Look through the records below, and copy out every line that holds the string "TextStyle".
[[ Data provided, beginning ]]
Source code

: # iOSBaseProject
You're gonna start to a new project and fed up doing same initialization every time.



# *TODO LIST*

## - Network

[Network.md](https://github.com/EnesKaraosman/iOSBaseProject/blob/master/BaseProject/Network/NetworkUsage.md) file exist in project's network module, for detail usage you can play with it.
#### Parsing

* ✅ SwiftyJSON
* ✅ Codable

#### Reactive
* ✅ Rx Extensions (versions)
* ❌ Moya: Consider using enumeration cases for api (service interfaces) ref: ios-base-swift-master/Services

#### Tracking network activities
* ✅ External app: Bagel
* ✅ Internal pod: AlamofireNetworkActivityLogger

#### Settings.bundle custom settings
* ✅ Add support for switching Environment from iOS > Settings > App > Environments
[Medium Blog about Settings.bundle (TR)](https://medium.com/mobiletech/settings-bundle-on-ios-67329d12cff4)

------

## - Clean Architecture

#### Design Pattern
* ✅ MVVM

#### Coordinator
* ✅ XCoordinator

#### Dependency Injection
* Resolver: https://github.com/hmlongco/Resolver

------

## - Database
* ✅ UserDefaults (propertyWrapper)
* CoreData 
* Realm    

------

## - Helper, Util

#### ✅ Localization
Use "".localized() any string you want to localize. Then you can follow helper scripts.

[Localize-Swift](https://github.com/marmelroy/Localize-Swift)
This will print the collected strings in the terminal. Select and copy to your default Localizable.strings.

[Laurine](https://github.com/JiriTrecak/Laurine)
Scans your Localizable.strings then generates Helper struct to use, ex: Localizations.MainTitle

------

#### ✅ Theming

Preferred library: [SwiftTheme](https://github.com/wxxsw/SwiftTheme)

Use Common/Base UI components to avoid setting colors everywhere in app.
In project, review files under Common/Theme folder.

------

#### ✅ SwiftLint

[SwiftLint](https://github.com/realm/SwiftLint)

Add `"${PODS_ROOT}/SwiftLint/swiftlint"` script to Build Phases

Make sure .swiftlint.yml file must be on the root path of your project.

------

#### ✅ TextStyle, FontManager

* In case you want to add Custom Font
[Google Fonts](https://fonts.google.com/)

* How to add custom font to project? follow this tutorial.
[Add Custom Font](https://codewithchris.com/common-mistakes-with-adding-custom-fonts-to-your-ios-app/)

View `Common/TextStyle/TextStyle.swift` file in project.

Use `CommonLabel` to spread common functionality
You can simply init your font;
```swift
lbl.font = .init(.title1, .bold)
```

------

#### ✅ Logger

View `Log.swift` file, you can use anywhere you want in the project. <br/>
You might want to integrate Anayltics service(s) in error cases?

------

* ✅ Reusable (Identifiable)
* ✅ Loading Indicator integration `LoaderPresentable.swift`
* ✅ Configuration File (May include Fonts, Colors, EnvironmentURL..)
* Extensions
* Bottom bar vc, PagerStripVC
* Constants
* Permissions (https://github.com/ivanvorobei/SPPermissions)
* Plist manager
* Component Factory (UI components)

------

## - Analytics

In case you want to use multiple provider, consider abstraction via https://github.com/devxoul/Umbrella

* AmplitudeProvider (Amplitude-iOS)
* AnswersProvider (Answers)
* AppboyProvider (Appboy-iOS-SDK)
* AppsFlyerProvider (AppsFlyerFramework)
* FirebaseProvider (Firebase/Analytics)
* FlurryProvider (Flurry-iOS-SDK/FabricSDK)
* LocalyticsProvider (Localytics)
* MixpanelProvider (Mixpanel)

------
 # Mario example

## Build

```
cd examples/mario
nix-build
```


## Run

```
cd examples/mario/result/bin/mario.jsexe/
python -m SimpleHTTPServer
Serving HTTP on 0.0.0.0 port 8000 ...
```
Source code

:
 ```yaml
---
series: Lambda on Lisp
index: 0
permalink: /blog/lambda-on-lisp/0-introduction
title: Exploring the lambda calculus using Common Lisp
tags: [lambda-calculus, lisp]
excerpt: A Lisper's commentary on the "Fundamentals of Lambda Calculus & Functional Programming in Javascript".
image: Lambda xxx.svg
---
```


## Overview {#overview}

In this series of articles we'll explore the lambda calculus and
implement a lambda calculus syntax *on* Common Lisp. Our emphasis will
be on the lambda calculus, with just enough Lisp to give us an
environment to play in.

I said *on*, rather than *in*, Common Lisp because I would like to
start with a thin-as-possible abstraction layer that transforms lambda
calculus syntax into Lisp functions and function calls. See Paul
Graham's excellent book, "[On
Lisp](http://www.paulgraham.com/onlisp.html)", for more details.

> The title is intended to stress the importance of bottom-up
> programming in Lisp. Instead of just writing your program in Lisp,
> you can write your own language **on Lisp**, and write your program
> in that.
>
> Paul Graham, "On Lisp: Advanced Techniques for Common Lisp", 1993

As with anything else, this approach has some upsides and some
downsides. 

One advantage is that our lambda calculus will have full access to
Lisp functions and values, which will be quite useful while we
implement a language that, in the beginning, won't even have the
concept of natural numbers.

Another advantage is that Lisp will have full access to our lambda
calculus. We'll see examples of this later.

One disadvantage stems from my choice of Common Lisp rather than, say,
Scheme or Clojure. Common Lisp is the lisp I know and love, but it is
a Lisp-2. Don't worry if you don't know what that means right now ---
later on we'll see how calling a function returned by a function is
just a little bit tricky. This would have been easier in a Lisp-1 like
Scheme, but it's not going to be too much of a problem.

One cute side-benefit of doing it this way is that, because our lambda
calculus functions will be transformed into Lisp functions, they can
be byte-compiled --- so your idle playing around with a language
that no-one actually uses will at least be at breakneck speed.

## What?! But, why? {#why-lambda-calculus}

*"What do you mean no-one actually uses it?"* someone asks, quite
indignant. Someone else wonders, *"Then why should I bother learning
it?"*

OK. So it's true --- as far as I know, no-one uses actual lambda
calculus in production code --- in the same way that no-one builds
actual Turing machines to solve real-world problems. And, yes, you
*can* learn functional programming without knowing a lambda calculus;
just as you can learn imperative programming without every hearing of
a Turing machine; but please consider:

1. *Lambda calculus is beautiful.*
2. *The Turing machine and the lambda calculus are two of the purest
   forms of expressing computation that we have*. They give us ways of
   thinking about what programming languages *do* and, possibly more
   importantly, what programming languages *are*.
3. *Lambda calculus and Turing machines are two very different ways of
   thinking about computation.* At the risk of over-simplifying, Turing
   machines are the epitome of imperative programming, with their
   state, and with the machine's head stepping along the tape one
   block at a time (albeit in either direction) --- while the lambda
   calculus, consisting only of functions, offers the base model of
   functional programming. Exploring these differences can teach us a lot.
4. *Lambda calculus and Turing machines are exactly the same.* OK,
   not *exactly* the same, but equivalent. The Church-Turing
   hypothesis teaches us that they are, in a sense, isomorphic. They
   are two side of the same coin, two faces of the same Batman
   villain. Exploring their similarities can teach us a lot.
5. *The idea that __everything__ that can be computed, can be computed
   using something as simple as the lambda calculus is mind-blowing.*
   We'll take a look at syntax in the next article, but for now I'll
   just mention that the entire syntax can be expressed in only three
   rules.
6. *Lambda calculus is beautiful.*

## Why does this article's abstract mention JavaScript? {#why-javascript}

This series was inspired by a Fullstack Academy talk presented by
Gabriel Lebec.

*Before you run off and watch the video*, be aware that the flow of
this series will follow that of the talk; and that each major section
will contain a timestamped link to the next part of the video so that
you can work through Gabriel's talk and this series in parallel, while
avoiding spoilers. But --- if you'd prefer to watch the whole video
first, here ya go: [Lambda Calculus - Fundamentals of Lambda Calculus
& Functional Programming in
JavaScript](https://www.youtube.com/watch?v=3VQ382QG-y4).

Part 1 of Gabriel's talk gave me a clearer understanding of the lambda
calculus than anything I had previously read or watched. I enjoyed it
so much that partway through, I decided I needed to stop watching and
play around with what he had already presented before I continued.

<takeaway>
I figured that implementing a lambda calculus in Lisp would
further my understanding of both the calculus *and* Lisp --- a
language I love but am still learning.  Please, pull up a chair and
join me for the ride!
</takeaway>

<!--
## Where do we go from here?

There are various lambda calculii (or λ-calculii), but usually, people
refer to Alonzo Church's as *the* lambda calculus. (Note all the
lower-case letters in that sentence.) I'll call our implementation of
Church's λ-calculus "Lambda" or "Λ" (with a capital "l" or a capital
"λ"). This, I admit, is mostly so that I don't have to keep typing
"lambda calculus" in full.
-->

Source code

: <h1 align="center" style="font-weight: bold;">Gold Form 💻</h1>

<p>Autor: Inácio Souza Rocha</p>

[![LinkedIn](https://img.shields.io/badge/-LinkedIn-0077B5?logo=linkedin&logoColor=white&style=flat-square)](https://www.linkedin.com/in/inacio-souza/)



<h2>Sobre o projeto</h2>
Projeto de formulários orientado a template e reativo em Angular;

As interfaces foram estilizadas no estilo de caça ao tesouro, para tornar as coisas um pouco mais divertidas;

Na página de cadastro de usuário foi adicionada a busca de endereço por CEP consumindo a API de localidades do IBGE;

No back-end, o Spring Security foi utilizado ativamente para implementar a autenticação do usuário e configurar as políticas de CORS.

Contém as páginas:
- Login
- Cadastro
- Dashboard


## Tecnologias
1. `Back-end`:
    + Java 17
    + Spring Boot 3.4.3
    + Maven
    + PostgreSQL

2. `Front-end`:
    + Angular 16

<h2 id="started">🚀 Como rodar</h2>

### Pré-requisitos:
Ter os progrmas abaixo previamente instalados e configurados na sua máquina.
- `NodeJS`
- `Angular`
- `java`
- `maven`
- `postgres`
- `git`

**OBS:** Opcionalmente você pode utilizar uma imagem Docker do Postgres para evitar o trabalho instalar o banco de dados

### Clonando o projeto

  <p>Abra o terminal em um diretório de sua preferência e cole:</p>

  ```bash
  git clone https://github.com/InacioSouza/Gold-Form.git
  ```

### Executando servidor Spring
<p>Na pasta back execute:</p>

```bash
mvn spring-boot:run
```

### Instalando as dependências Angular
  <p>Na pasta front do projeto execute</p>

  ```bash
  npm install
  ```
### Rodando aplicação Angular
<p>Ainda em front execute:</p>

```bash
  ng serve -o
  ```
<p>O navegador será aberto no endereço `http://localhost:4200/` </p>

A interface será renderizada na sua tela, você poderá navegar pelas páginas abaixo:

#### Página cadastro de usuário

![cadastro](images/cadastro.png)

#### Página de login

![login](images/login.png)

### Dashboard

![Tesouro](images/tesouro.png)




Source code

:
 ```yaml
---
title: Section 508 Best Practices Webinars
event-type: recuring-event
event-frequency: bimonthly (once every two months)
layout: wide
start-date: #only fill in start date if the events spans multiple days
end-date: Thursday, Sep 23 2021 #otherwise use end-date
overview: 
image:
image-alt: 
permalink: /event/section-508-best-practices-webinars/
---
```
[[ Data provided, end ]]
## Output below
#### ✅ TextStyle, FontManager
View `Common/TextStyle/TextStyle.swift` file in project.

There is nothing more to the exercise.